Living Emergency: Israel’s permit regime in the occupied West Bank


Reviewed by Ariel Handel , Society & Space, (Stanford University Press, 2017, 152 pages, $12.99)

“The checkpoints in the West Bank, particularly during the second Intifada (2000-2007), have been well-known for their arbitrariness and for the atmosphere of uncertainty they have constantly produced among the Palestinian population. Thus, for example, when Tobias Kelly asked his Palestinian interlocutors about the reason for a particular checkpoint, “they would just laugh at me, telling me that it was biddun sabab (without reason) and that I should stop trying to find an explanation beyond the whims of the soldiers” (Kelly, 2006: 102). The military checkpoints’ system has been built patch over patch, and the territory was divided between many commandments in different levels, with no central control or guiding hand. The question why a particular checkpoint was built and why did the soldiers let someone through or alternatively detained them for half a day, could indeed be seen as a waste of time.”

“In Living Emergency, Yael Berda’s mission is, nevertheless, to decipher the reason.

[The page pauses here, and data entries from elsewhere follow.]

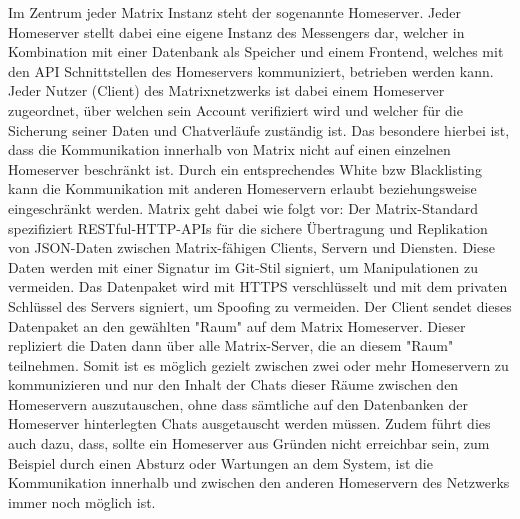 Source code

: Im Zentrum jeder Matrix Instanz steht der sogenannte Homeserver. Jeder Homeserver stellt dabei eine eigene Instanz des Messengers dar, welcher in Kombination mit einer Datenbank als Speicher und einem Frontend, welches mit den API Schnittstellen des Homeservers kommuniziert, betrieben werden kann. Jeder Nutzer (Client) des Matrixnetzwerks ist dabei einem Homeserver zugeordnet, über welchen sein Account verifiziert wird und welcher für die Sicherung seiner Daten und Chatverläufe zuständig ist. Das besondere hierbei ist, dass die Kommunikation innerhalb von Matrix nicht auf einen einzelnen Homeserver beschränkt ist. Durch ein entsprechendes White bzw Blacklisting kann die Kommunikation mit anderen Homeservern erlaubt beziehungsweise eingeschränkt werden. Matrix geht dabei wie folgt vor:
Der Matrix-Standard spezifiziert RESTful-HTTP-APIs für die sichere Übertragung und Replikation von JSON-Daten zwischen Matrix-fähigen Clients, Servern und Diensten. Diese Daten werden mit einer Signatur im Git-Stil signiert, um Manipulationen zu vermeiden. Das Datenpaket wird mit HTTPS verschlüsselt und mit dem privaten Schlüssel des Servers signiert, um Spoofing zu vermeiden.
Der Client sendet dieses Datenpaket an den gewählten "Raum" auf dem Matrix Homeserver. Dieser repliziert die Daten dann über alle Matrix-Server, die an diesem "Raum" teilnehmen. Somit ist es möglich gezielt zwischen zwei oder mehr Homeservern zu kommunizieren und nur den Inhalt der Chats dieser Räume zwischen den Homeservern auszutauschen, ohne dass sämtliche auf den Datenbanken der Homeserver hinterlegten Chats ausgetauscht werden müssen. Zudem führt dies auch dazu, dass, sollte ein Homeserver aus Gründen nicht erreichbar sein, zum Beispiel durch einen Absturz oder Wartungen an dem System, ist die Kommunikation innerhalb und zwischen den anderen Homeservern des Netzwerks immer noch möglich ist.

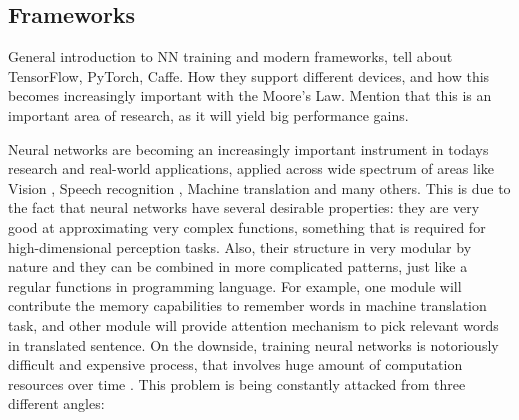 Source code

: \subsection{Frameworks}

General introduction to NN training and modern frameworks, tell about
TensorFlow, PyTorch, Caffe. How they support different devices, and how
this becomes increasingly important with the Moore's Law. Mention that this
is an important area of research, as it will yield big performance gains.

Neural networks are becoming an increasingly important instrument in todays research and
real-world applications, applied across wide spectrum of areas like Vision \cite{ImageNet},
Speech recognition \cite{Baidu}, Machine translation \cite{GoogleNMT} and many others.
This is due to the fact that neural networks have several desirable properties: they are very
good at approximating very complex functions, something that is required for high-dimensional
perception tasks. Also, their structure in very modular by nature and they can be combined in
more complicated patterns, just like a regular functions in programming language. For example,
one module will contribute the memory capabilities to remember words in machine translation
task, and other module will provide attention mechanism to pick relevant words in translated
sentence.
On the downside, training neural networks is notoriously difficult and expensive process,
that involves huge amount of computation resources over time \cite{LongTraining}.
This problem is being constantly attacked from three different angles:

Not the reason for a single act or a specific checkpoint, but rather the raison d’etre of the entire permit regime in the Occupied West Bank.”

“Berda, an Assistant Professor of Anthropology and Sociology at Hebrew University, based the book on her experience as a human rights lawyer representing more than two hundred Palestinian clients in their attempt to obtain movement permits, or to struggle against their arbitrary cancellation. As a Jewish-Israeli attorney, Berda’s position gave her access to documents, institutional knowledge, and personal encounters with key figures in the permit regime. The book is thus a combination of first-hand stories, detailed documentation, dozens of interviews, and analysis.”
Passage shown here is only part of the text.